The battle of Blood River - An opinion


The site of the Battle of Blood River, a bare 40 kilometers from Dundee, is one of the most underexposed battlefields in the entire battlefield tourism industry. The battle, fought on a bright and sunny day on Sunday, December 16, 1838, was a violent meeting between the two most salient cultures in Southern Africa in those years. The presence of the British, those arch-imperialists and land robbers of the time, did not have much to do with the fight. The fight was a punitive expedition, organised by the Voortrekkers, under the auspices of Andries Pretorius, a man they summoned from Graaf Reinet to come and help them.

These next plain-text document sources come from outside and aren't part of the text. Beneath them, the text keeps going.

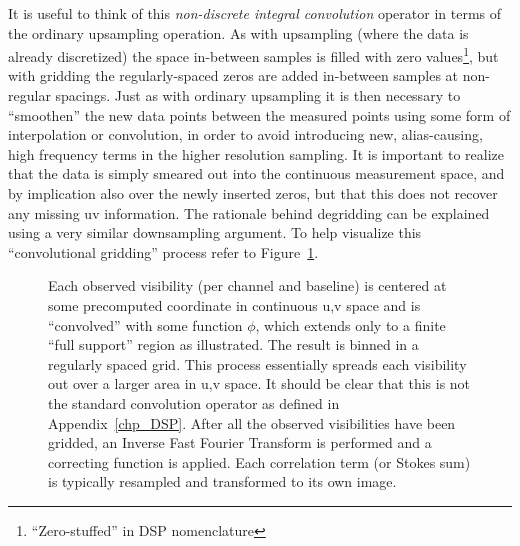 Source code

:  It is useful to think of this \emph{non-discrete integral convolution} operator in terms of the ordinary upsampling operation. As with upsampling (where
 the data is already discretized) the space in-between samples is filled with zero values\footnote{``Zero-stuffed'' in DSP nomenclature}, but with gridding 
 the regularly-spaced zeros are added in-between samples at non-regular spacings. Just as with ordinary upsampling it is then necessary to ``smoothen'' the new data points 
 between the measured points using some form of interpolation or convolution, in order to avoid introducing new, alias-causing, high frequency terms in the 
 higher resolution sampling. It is important to realize that the data is simply smeared out into the continuous
 measurement space, and by implication also over the newly inserted zeros, but that this does not recover any missing uv information. The 
 rationale behind degridding can be explained using a very similar downsampling argument. To help visualize this ``convolutional gridding'' 
 process refer to Figure~\ref{fig_gridding}.
 \begin{figure}[h]
  \begin{mdframed}
   \caption[Illustration of convolutional gridding]{Each observed visibility (per channel and baseline) is centered at some precomputed coordinate in continuous u,v space and 
    is ``convolved'' with some function $\phi$, which extends only to a finite ``full support'' region as illustrated. The result is binned in a regularly spaced grid. 
    This process essentially spreads each visibility out over a larger area in u,v space. It should be clear that this is not the standard convolution 
    operator as defined in Appendix~\ref{chp_DSP}. After all the observed visibilities have been gridded, an Inverse Fast Fourier Transform is performed 
    and a correcting function is applied. Each correlation term (or Stokes sum) is typically resampled and transformed to its own image.}
   \label{fig_gridding}
  \end{mdframed}
 \end{figure}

David Rattray, the slain battlefields bard, explained it rather quaintly when he narrated the story. Brave men, a lot of them probably uneducated, or with very little education in the ways of words and letters, travelled towards Zululand in their “vegwaentjies” some time after the first punitive expedition ended in dismal failure at the Battle of Italeni, where that fighting Afrikaner family, the Uyses, first rose to prominence. Piet Uys and his 14 year-old son Dirkie sold their lives dearly in what later transpired to be a Zulu ambush. The Afrikaans derogative “vlugkommando” soon attached itself to the efforts of these men, maybe unfairly so. Many years later, Dirkie’s younger brother Piet would also pay with his life at the battle of Hlobane, on 28 March 1879, when he stormed back up the Devil’s Pass to assist one of his sons in what was to become a mauling for Evelyn Wood’s column during the Anglo-Zulu war. He was the only Boer leader to assist the British in their military adventure during the Zulu War of 1879, but after his death in action, his men left the British column in disgust.

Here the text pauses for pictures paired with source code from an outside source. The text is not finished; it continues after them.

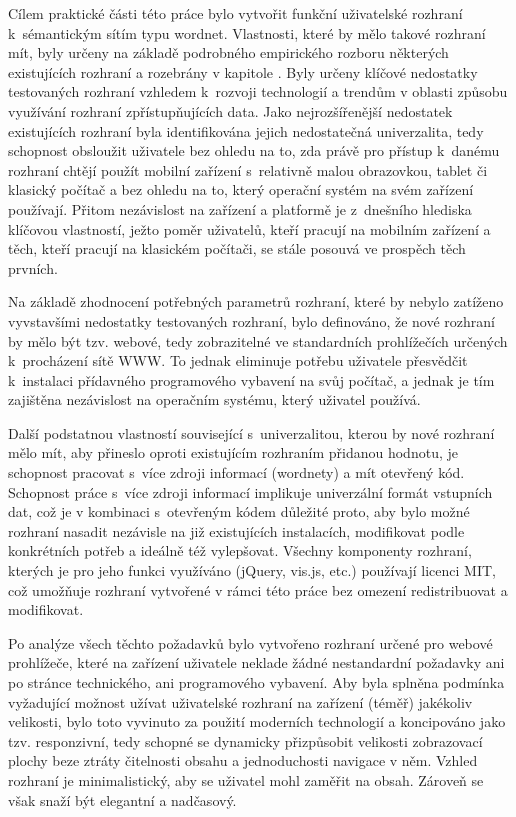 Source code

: \documentclass[a4paper, 11pt, oneside, showtrims]{book}
\newcommand{\itNameRef}[1]{\textit{\nameref{#1}}}
\begin{document}

			Cílem praktické části této práce bylo vytvořit funkční uživatelské rozhraní k~sémantickým sítím typu wordnet. Vlastnosti, které by mělo takové rozhraní mít, byly určeny na základě podrobného empirického rozboru některých existujících rozhraní a rozebrány v kapitole \itNameRef{cha:navrh}. Byly určeny klíčové nedostatky testovaných rozhraní vzhledem k~rozvoji technologií a trendům v oblasti způsobu využívání rozhraní zpřístupňujících data. Jako nejrozšířenější nedostatek existujících rozhraní byla identifikována jejich nedostatečná univerzalita, tedy schopnost obsloužit uživatele bez ohledu na to, zda právě pro přístup k~danému rozhraní chtějí použít mobilní zařízení s~relativně malou obrazovkou, tablet či klasický počítač a bez ohledu na to, který operační systém na svém zařízení používají. Přitom nezávislost na zařízení a platformě je z~dnešního hlediska klíčovou vlastností, ježto poměr uživatelů, kteří pracují na mobilním zařízení a těch, kteří pracují na klasickém počítači, se stále posouvá ve prospěch těch prvních.

			Na základě zhodnocení potřebných parametrů rozhraní, které by nebylo zatíženo vyvstavšími nedostatky testovaných rozhraní, bylo definováno, že nové rozhraní by mělo být tzv. webové, tedy zobrazitelné ve standardních prohlížečích určených k~procházení sítě WWW. To jednak eliminuje potřebu uživatele přesvědčit k~instalaci přídavného programového vybavení na svůj počítač, a jednak je tím zajištěna nezávislost na operačním systému, který uživatel používá. 

			Další podstatnou vlastností související s~univerzalitou, kterou by nové rozhraní mělo mít, aby přineslo oproti existujícím rozhraním přidanou hodnotu, je schopnost pracovat s~více zdroji informací (wordnety) a mít otevřený kód. Schopnost práce s~více zdroji informací implikuje univerzální formát vstupních dat, což je v kombinaci s~otevřeným kódem důležité proto, aby bylo možné rozhraní nasadit nezávisle na již existujících instalacích, modifikovat podle konkrétních potřeb a ideálně též vylepšovat. Všechny komponenty rozhraní, kterých je pro jeho funkci využíváno (jQuery, vis.js, etc.) používají licenci MIT, což umožňuje rozhraní vytvořené v rámci této práce bez omezení redistribuovat a modifikovat. 

			Po analýze všech těchto požadavků bylo vytvořeno rozhraní určené pro webové prohlížeče, které na zařízení uživatele neklade žádné nestandardní požadavky ani po stránce technického, ani programového vybavení. Aby byla splněna podmínka vyžadující možnost užívat uživatelské rozhraní na zařízení (téměř) jakékoliv velikosti, bylo toto vyvinuto za použití moderních technologií a koncipováno jako tzv. responzivní, tedy schopné se dynamicky přizpůsobit velikosti zobrazovací plochy beze ztráty čitelnosti obsahu a jednoduchosti navigace v něm. Vzhled rozhraní je minimalistický, aby se uživatel mohl zaměřit na obsah. Zároveň se však snaží být elegantní a nadčasový.
\end{document}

The Battle of Blood River commenced on what was soon to become a bright and sunny day. The Zulu Army’s left wing, which had previously been repulsed by a few hardy Voortrekker men, women and children at the fight at Veglaer, was keen to prove themselves, as their king Dingane was definitely not impressed with them. The approached the laager from the southeast, crossed the Ncome river and the ravine, and then promptly lost their way. Was this a precursor of future incompetence? The fact still remains that their army of 12 000 men could not get to grips with the Voortrekker laager, which consisted of about 800 men, including three Englishmen (one a former British soldier) and a few hundred Coloured men and Zulus. The Trekker slaughtered them in their hundreds, killing perhaps as many as 3000, maybe more. They only suffered three slightly wounded men.

Andries Pretorius stopped the mounted pursuit at more or less nightfall, and the next morning the men broke up the laager and pursued the fleeing Zulus towards uMgundgundhlovu, the royal capital of Dingane. They took some casualties at the White Umfolozi River when the Zulus, those masters of the ambuscade, led them into a trap. Alexander Biggar died in this skirmish. On Christmas Day 1838 they discovered the remains of Piet Retief and his 69 men, including his teenage son, most foully murdered by Dingane’s indunas. These remains were interred in a grave that can been seen still today. The men then returned to Natal.

Today this site is revered as a cultural and historic site by both the Zulu and the Afrikaners. The problem is that the Zulu Museum is maintained by the Department of Arts and Culture, while the Bloed River Museum is maintained and cared for by private initiative, run by the Voortrekker Monument in Pretoria. This site is currently poorly run and managed, and has to be subsidised by Pretoria. This cannot continue indefinitely. What are we going to do about it?